Skip to content

_update_dataloader improperly copies state of subclassed dataloader with attribute names that differ from __init__ parameters. #20265

@spenceforce

Description

@spenceforce

Bug description

_update_dataloader in lightning/fabric/utilities/data.py does not copy a dataloader, but instead infers the arguments passed to the dataloader and instantiates a new one. The inference of arguments in _get_dataloader_init_args_and_kwargs does not take into account custom logic in __init__ that cause attributes to have different names from the parameters and results in the new dataloader using default arguments instead of those passed to the original dataloader.

This problem arises during distributed training when a new dataloader is created.
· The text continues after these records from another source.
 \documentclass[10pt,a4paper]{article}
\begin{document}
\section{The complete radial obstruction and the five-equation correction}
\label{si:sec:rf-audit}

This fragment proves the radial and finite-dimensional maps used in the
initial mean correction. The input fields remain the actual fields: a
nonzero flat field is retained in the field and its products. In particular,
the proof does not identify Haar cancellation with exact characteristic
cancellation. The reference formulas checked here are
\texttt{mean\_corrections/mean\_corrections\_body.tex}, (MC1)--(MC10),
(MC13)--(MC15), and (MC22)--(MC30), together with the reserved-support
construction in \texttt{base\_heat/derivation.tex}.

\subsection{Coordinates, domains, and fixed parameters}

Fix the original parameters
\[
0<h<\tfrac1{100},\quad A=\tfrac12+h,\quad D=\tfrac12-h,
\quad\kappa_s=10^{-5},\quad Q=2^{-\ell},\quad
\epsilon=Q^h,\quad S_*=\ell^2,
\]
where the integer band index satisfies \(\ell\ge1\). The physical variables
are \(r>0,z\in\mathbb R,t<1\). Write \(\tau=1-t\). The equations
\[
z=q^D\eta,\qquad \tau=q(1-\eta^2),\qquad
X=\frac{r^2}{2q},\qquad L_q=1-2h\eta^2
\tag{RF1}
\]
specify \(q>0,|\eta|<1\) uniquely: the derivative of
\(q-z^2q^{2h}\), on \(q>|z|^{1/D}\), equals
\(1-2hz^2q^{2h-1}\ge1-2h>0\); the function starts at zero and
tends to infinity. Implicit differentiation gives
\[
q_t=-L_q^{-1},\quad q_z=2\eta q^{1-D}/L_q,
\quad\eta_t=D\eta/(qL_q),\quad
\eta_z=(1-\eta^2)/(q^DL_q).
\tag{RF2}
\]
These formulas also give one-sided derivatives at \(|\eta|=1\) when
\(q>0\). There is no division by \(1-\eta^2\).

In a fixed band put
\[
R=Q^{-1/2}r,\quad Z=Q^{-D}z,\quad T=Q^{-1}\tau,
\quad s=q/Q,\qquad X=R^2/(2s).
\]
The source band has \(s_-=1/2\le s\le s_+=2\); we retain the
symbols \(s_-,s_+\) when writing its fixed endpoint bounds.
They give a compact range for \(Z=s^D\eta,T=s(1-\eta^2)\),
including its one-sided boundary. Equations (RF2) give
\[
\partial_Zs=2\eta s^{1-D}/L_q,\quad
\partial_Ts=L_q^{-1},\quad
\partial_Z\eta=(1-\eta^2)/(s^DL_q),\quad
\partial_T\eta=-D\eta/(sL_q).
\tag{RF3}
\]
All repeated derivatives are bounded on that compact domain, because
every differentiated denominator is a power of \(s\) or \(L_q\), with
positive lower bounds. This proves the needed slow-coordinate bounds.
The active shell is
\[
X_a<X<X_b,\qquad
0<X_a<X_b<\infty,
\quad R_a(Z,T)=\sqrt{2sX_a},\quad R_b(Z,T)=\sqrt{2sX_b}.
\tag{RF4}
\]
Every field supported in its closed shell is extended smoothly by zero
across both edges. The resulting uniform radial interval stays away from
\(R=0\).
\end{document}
In the code example, the dataloader takes an argument x=2 and assigns it to the attribute self._x. When a new dataloader is created, _get_dataloader_init_args_and_kwargs infers x used the default argument instead of 2. The log below shows the output of print statements in __init__ and __iter__. When the original dataloader is created self._x is 2, but when it is copied, self._x has the default argument None. The relevant print lines in the log are surrounded with **.

I assume there's a reason why deepcopy or some other copying mechanism isn't used?

Expected behavior

State of dataloader is copied as is.

Actual behavior

Dataloader is reinitialized with wrong arguments.
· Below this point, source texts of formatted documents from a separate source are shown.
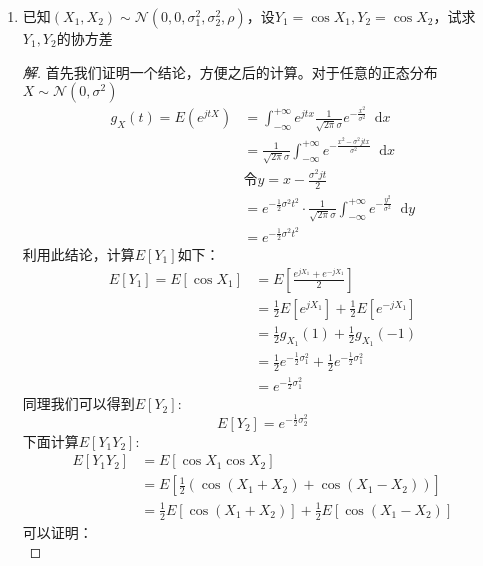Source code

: \documentclass[12pt]{article}
\newcommand{\hei}{\CJKfamily{hei}}                          %
\newcommand*{\dif}{\mathop{}\!\mathrm{d}}
\begin{document}
\begin{enumerate}
\item {\hei 已知$(X_1,X_2)\sim \mathcal{N}(0,0,\sigma_1^2,\sigma_2^2,\rho)$，设$Y_1=\cos X_1,Y_2=\cos X_2$，试求$Y_1,Y_2$的协方差}
\begin{proof}[解]
	首先我们证明一个结论，方便之后的计算。对于任意的正态分布$X\sim\mathcal{N}(0,\sigma^2)$
	\begin{equation}
	\begin{aligned}
		g_X(t)=E(e^{jtX})&=\int_{-\infty}^{+\infty}e^{jtx}\frac{1}{\sqrt{2\pi}\sigma}e^{-\frac{x^2}{\sigma^2}}\dif x \\
		&=\frac{1}{\sqrt{2\pi}\sigma}\int_{-\infty}^{+\infty}e^{-\frac{x^2-\sigma^2jtx}{\sigma^2}}\dif x \\
		&\mbox{令}y=x-\frac{\sigma^2jt}{2} \\
		&=e^{-\frac{1}{2}\sigma^2t^2}\cdot\frac{1}{\sqrt{2\pi}\sigma}\int_{-\infty}^{+\infty}e^{-\frac{y^2}{\sigma^2}}\dif y \\
		&=e^{-\frac{1}{2}\sigma^2t^2}
	\end{aligned}
	\end{equation}
	利用此结论，计算$E[Y_1]$如下：
	\begin{equation}
	\label{eq1}
	\begin{aligned}
	E[Y_1]=E[\cos X_1]&=E\left[\frac{e^{jX_1}+e^{-jX_1}}{2}\right] \\
	&=\frac{1}{2}E\left[e^{jX_1}\right]+\frac{1}{2}E\left[e^{-jX_1}\right] \\
	&=\frac{1}{2}g_{X_1}(1)+\frac{1}{2}g_{X_1}(-1) \\
	&=\frac{1}{2}e^{-\frac{1}{2}\sigma_1^2}+\frac{1}{2}e^{-\frac{1}{2}\sigma_1^2} \\
	&=e^{-\frac{1}{2}\sigma_1^2}
	\end{aligned}
	\end{equation}
	同理我们可以得到$E[Y_2]$:
	\begin{equation}
	E[Y_2]=e^{-\frac{1}{2}\sigma_2^2}
	\end{equation}
	下面计算$E[Y_1Y_2]$:
	\begin{equation}
	\label{eq2}
	\begin{aligned}
	E[Y_1Y_2]&=E[\cos X_1\cos X_2] \\
	&=E\left[\frac{1}{2}\left(\cos(X_1+X_2)+\cos(X_1-X_2)\right)\right] \\
	&=\frac{1}{2}E\left[\cos(X_1+X_2)\right]+\frac{1}{2}E\left[\cos(X_1-X_2)\right]
	\end{aligned}
	\end{equation}
	可以证明：
	\begin{equation}

\end{equation}
\end{proof}
\end{enumerate}
\end{document}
Thank you for this awesome software!

What version are you seeing the problem on?

v2.3, v2.4

How to reproduce the bug

import argparse
import sys
from pathlib import Path

import lightning as L
import torch
import torch.nn.functional as F


class MyDataLoader(torch.utils.data.DataLoader):

    def __init__(self, *args, x=None, **kwargs):
        super().__init__(*args, **kwargs)
        self._x = x
        print("DummyDataLoader.__init__(): self._x is", self._x)

    def __iter__(self):
        print("DummyDataLoader.__iter__(): self._x is", self._x)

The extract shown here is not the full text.